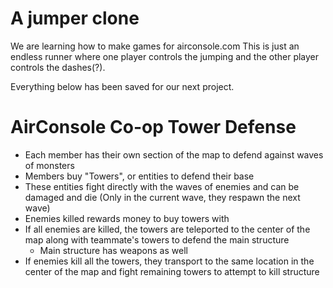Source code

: A jumper clone
======
We are learning how to make games for airconsole.com
This is just an endless runner where one player controls the jumping and the other player controls the dashes(?). 




Everything below has been saved for our next project.

AirConsole Co-op Tower Defense
======

* Each member has their own section of the map to defend against waves of monsters
* Members buy "Towers", or entities to defend their base
* These entities fight directly with the waves of enemies and can be damaged and die (Only in the current wave, they respawn the next wave)
* Enemies killed rewards money to buy towers with
* If all enemies are killed, the towers are teleported to the center of the map along with teammate's towers to defend the main structure
  * Main structure has weapons as well
* If enemies kill all the towers, they transport to the same location in the center of the map and fight remaining towers to attempt to kill structure
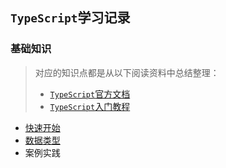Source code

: ## `TypeScript`学习记录
### 基础知识
> 对应的知识点都是从以下阅读资料中总结整理：
> * [`TypeScript`官方文档](https://www.tslang.cn/docs/home.html)
> * [`TypeScript`入门教程](https://ts.xcatliu.com/)

* [快速开始](./getting%20start/readme.md)
* [数据类型](./basic/readme.md)
* 案例实践
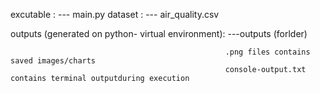 excutable : --- main.py
dataset : --- air_quality.csv

outputs (generated on python- virtual environment): ---outputs (forlder)

                                                    .png files contains saved images/charts
                                                    console-output.txt contains terminal outputduring execution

***

◆ About this exercise
Copy all the records above exactly, but leave out the pictures.

◆ Solution below
Source code

: A jumper clone
======
We are learning how to make games for airconsole.com
This is just an endless runner where one player controls the jumping and the other player controls the dashes(?). 




Everything below has been saved for our next project.

AirConsole Co-op Tower Defense
======

* Each member has their own section of the map to defend against waves of monsters
* Members buy "Towers", or entities to defend their base
* These entities fight directly with the waves of enemies and can be damaged and die (Only in the current wave, they respawn the next wave)
* Enemies killed rewards money to buy towers with
* If all enemies are killed, the towers are teleported to the center of the map along with teammate's towers to defend the main structure
  * Main structure has weapons as well
* If enemies kill all the towers, they transport to the same location in the center of the map and fight remaining towers to attempt to kill structure
Source code

: ## `TypeScript`学习记录
### 基础知识
> 对应的知识点都是从以下阅读资料中总结整理：
> * [`TypeScript`官方文档](https://www.tslang.cn/docs/home.html)
> * [`TypeScript`入门教程](https://ts.xcatliu.com/)

* [快速开始](./getting%20start/readme.md)
* [数据类型](./basic/readme.md)
* 案例实践
 excutable : --- main.py
dataset : --- air_quality.csv

outputs (generated on python- virtual environment): ---outputs (forlder)

                                                    .png files contains saved images/charts
                                                    console-output.txt contains terminal outputduring execution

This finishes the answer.